I grew up making tinfoil dinners over the campfire quite a bit growing up. You can pretty much cut up and meat and vegetables (literally ANY vegetables and a ton of them) and wrap it in tinfoil bake in the over, grill, or fire and after about 30 minutes eat! No dishes, its awesome.
We use to make these a lot when I was young and drown them in butter and also add onion soup mix. I don’t do that anymore lol.
Now I cut up everything except the meat in a bowl and add a tablespoon or two (depending on how many I am making) of olive oil instead of butter. I also added some minced garlic (fresh cloves when I have them), and freshly grown herbs from my herb garden, especially basil and rosemary.

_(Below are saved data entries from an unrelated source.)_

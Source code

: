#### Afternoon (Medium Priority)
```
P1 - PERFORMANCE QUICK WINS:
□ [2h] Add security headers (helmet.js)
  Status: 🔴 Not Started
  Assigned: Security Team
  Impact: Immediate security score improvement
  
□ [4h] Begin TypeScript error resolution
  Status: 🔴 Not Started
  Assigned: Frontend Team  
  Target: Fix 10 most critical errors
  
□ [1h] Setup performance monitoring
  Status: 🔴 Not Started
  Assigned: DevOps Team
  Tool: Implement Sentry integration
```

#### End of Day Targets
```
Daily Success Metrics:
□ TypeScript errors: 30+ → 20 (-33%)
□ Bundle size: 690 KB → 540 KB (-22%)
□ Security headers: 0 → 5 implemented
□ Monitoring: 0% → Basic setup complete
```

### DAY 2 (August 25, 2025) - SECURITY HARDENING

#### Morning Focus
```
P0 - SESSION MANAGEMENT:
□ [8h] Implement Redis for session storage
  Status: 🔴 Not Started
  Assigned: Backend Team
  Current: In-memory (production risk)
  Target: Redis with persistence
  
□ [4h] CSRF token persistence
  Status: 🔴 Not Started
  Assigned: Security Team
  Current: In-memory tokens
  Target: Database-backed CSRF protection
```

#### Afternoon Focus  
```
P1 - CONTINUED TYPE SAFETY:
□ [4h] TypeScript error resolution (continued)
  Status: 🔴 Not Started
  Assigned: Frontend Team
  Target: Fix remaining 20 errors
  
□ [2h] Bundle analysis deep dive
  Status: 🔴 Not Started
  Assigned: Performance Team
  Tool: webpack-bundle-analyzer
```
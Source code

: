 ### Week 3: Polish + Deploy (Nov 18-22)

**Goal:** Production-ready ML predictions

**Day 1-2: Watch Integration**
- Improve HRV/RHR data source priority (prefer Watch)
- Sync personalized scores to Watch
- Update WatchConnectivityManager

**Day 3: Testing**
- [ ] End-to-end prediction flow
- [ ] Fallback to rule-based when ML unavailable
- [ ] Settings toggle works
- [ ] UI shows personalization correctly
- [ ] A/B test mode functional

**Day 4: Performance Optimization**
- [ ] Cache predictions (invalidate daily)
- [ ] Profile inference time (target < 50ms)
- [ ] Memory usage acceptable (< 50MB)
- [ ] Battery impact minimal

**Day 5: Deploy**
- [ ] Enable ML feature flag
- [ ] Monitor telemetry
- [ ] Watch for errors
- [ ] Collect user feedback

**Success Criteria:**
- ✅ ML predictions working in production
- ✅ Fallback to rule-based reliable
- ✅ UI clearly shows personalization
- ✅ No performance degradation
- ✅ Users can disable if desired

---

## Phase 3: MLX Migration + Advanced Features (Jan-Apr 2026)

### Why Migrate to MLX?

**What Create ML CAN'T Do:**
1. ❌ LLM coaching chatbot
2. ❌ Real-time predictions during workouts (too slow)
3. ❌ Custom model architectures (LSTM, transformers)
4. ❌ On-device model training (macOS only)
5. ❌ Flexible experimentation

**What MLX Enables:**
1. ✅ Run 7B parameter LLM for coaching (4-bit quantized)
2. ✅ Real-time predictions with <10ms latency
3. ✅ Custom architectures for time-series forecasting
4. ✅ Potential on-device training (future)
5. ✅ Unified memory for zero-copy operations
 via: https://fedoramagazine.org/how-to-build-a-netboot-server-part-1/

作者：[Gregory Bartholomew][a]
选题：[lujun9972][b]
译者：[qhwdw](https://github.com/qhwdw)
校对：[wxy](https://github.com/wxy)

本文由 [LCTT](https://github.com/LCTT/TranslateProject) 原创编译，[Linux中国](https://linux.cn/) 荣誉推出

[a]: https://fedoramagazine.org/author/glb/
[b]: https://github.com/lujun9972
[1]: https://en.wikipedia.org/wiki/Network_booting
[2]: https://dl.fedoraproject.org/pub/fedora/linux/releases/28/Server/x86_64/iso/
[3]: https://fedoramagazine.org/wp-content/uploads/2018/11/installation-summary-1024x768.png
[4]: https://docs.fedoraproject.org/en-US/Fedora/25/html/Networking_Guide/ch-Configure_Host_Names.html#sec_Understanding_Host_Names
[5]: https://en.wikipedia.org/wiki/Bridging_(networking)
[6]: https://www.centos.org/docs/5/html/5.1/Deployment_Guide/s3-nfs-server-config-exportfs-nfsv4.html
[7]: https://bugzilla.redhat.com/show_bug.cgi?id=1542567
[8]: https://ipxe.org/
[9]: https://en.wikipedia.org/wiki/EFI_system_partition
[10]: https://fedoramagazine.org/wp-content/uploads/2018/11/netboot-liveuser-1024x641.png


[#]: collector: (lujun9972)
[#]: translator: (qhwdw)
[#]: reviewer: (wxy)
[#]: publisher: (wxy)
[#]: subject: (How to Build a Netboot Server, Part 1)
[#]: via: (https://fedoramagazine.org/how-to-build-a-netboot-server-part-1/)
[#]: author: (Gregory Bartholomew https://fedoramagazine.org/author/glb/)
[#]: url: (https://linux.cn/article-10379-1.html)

Today I did not have the fresh herbs so I used Mrs. Dash Salt Free garlic spice instead, and only on the top of the chicken so maybe 1/2 tsp.
I like them on the grill or fire the best because it gives you that crispy bottom on the potatoes and yum! However, in the winter time the oven does just fine. The awesome part is that if you use very lean meat (I use fish a lot) then you are soaking all y our food in the fat because fish is so low in fat. The taste of everything is awesome.
The yellow vegetable in the pic is yellow beats and they are very yummy. Oh and all the vegetables in this pic are organic!
I can’t wait til my herbs come back next spring! If you try it I hope you like it.
If you cook in the oven I start them at 425 degrees and after about 20 minutes I raise it to 500 degrees for another 10-15 minutes.